16 January 2010

Pleasantly Surprised

For all the gripping, complaining and bitching I'm known for, you'll appreciate this one I hope.

I don't fit in where I work and I really just don't do well where I play. Surprisingly enough though, as a kid I got high marks in "Plays well with others". Maybe it's me, maybe it's them or I could just be a product of my environment. Who knows? However there is one thing I have come to realize. There are more people out there like me, and this should make a lot of you afraid...very afraid.

We were called to our local hospital the other day to transport a patient to another hospital because of an AMI. We get to the ER and naturally the first thing I look at is the monitor, and sure enough....FAT 'ol MI. The nurse gives me the run down. She tells me the patient presented to the ER with difficulty breathing via EMS and complains of no pain at all. Since the patient is 89yo...it makes sense to me.

We get the patient switched over to our stretcher, as well as the I.V. pump infusing Integrilin and a saline drip. I apply the monitor pads so that I could, well...monitor of course.

So there we are bopping on down the road. I asked the driver to not run lights and siren just as a measure to keep the patient from getting excited. As an additional measure I put his wife in back with us; they were just absolutely inseparable. Worked all the way around for everybody.

The drive took all of about forty-five minutes. We arrive at the receiving facility and hand off the wife to the son who will accompany her to the waiting area. We anticipate that he will be going to their ER for a work-up in that hospital....but, oooooh no, that was no to be.

As we entered the ER we were greeted by a smartly dressed lady who identified herself as the director of cardiac services and asked if we the ones coming in from M^pjlxsville. We said that we were indeed the ones. "Follow me" she said, "he's going straight to the cath lab".

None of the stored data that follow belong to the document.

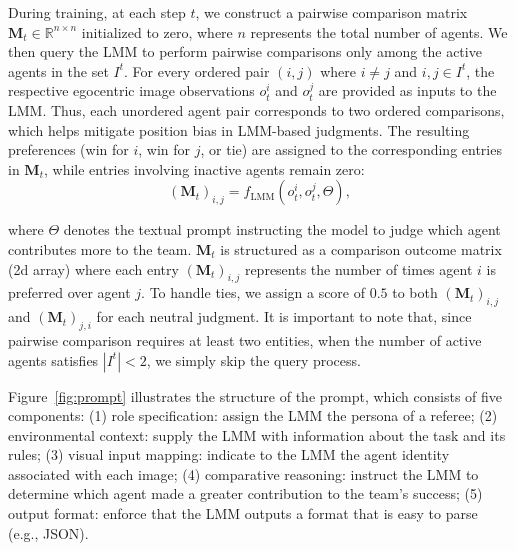 \documentclass[11pt]{article}
\begin{document}
%
During training, at each step $t$, we construct a pairwise comparison matrix $\boldsymbol{M}_t \in \mathbb{R}^{n \times n}$ initialized to zero, where $n$ represents the total number of agents. We then query the LMM to perform pairwise comparisons only among the active agents in the set $I^t$. For every ordered pair $(i,j)$ where $i \neq j$ and $i, j \in I^t$, the respective egocentric image observations $o_t^i$ and $o_t^j$ are provided as inputs to the LMM. Thus, each unordered agent pair corresponds to two ordered comparisons, which helps mitigate position bias \cite{tian2025identifying} in LMM-based judgments. The resulting preferences (win for $i$, win for $j$, or tie) are assigned to the corresponding entries in $\boldsymbol{M}_t$, while entries involving inactive agents remain zero:
\begin{equation}
    (\boldsymbol{M}_t)_{i,j} = f_{\text{LMM}}(o_t^i, o_t^j, \Theta),
\end{equation}

\noindent where $\Theta$ denotes the textual prompt instructing the model to judge which agent contributes more to the team. $\boldsymbol{M}_t$ is structured as a comparison outcome matrix (2d array) where each entry $(\boldsymbol{M}_t)_{i,j}$ represents the number of times agent $i$ is preferred over agent $j$. To handle ties, we assign a score of $0.5$ to both $(\boldsymbol{M}_t)_{i,j}$ and $(\boldsymbol{M}_t)_{j,i}$ for each neutral judgment. It is important to note that, since pairwise comparison requires at least two entities, when the number of active agents satisfies \( |I^{t}| < 2 \), we simply skip the query process.


Figure~\ref{fig:prompt} illustrates the structure of the prompt, which consists of five components: (1) role specification: assign the LMM the persona of a referee; (2) environmental context: supply the LMM with information about the task and its rules; (3) visual input mapping: indicate to the LMM the agent identity associated with each image; (4) comparative reasoning: instruct the LMM to determine which agent made a greater contribution to the team's success; (5) output format: enforce that the LMM outputs a format that is easy to parse (e.g., JSON).
\end{document}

She led the way through the emergency room stating loudly to a few doctors and others who were in our line of travel, "Excuse me...cardiac coming through....make way, cardiac".

Now, I'm liking this lady. She takes her job and the life of the patient very seriously and this is obvious. Yeah she came off as brash, but she had every right to and I liked that.

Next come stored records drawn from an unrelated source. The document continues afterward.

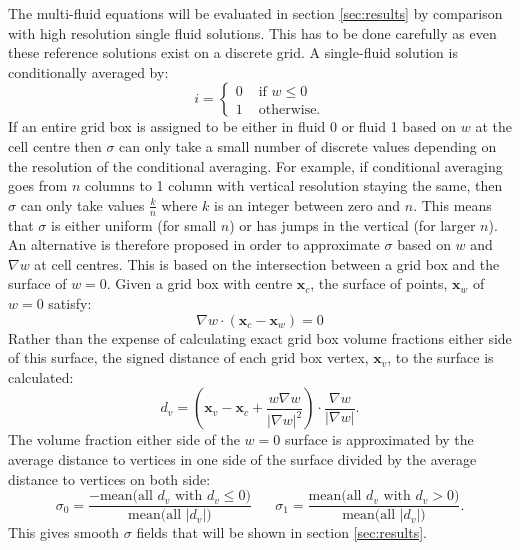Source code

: \documentclass[draft]{agujournal2019}
\begin{document}
The multi-fluid equations will be evaluated in section \ref{sec:results} by comparison with high resolution single fluid solutions. This has to be done carefully as even these reference solutions exist on a discrete grid. A single-fluid solution is conditionally averaged by:
\begin{equation}
i =
\begin{cases}
    0 & \text{ if }w\le 0 \\
    1 & \text{ otherwise.}
\end{cases}
\end{equation}
If an entire grid box is assigned to be either in fluid 0 or fluid 1 based on $w$ at the cell centre then $\sigma$ can only take a small number of discrete values depending on the resolution of the conditional averaging. For example, if conditional averaging goes from $n$ columns to 1 column with vertical resolution staying the same, then $\sigma$ can only take values $\frac{k}{n}$ where $k$ is an integer between zero and $n$. This means that $\sigma$ is either uniform (for small $n$) or has jumps in the vertical (for larger $n$). An alternative is therefore proposed in order to approximate $\sigma$ based on $w$ and $\nabla w$ at cell centres. This is based on the intersection between a grid box and the surface of $w=0$. Given a grid box with centre $\mathbf{x}_c$, the surface of points, $\mathbf{x}_w$ of $w=0$ satisfy:
\begin{equation}
\nabla w \cdot \left(\mathbf{x}_c - \mathbf{x}_w\right) = 0
\end{equation}
Rather than the expense of calculating exact grid box volume fractions either side of this surface, the signed distance of each grid box vertex, $\mathbf{x}_v$, to the surface is calculated:
\begin{equation}
d_v = \left(
     \mathbf{x}_v - \mathbf{x}_c + \frac{w \nabla w}{|\nabla w|^2} 
\right) \cdot \frac{\nabla w}{|\nabla w|}.
\end{equation}
The volume fraction either side of the $w=0$ surface is approximated by the average distance to vertices in one side of the surface divided by the average distance to vertices on both side:
\begin{equation}
\sigma_0 = 
\frac{-\text{mean}\bigl(\text{all } d_v \text{ with } d_v \le 0\bigr)}
{\text{mean}\bigl(\text{all } |d_v| \bigl)}
\;\;\;\;\;\;
\sigma_1 = 
\frac{\text{mean}\bigl(\text{all } d_v \text{ with } d_v > 0\bigr)}
{\text{mean}\bigl(\text{all } |d_v| \bigl)}.
\end{equation}
This gives smooth $\sigma$ fields that will be shown in section \ref{sec:results}.
\end{document}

As we left the ER area, she quickened her pace and led us through a few twist and turns and then down a long corridor. "What took you guys so long?" she asked over her shoulder never breaking her stride. "They said an hour ago that ya'll were transferring the patient then...it shouldn't have taken you but thirty minutes to get here", she continued.

O.K., she was serious about this. I thought we were in for it now.

Then out of sheer ignorance the guy who was driving had to open his mouth; it's just his nature to not know when to shut-up. "Well, we were moving pretty good until we started hitting traffic and stop lights", he said as if he was dismissing her concerns.

"That's why ambulances have lights and sirens", she stated matter-of-factly. Again, she never broke stride.

The driver, not to be out done decides to open his mouth yet again, as is his nature. "If you wanted him here that quick, they should have flown him" he quipped.

She stopped dead in her tracks and spun to face him. "It's would take LONGER to fly him here than for you to drive him thirty-five miles", she said. Then she spun around and was off again at an even quicker pace as if to make up for any lost time.

Then she started in on a lecture about how we have 90 min. to get to a patient from the time of event, until the time of balloon insertion to avoid permanent ischemia damage.

I KNEW THIS SPEECH!! I had read about the "D2B90" protocol back when I was just an EMT-B a few years ago. I had also just recently read an article about this protocol and how it was making some big differences in patient outcomes, along with hypothermic stabilization.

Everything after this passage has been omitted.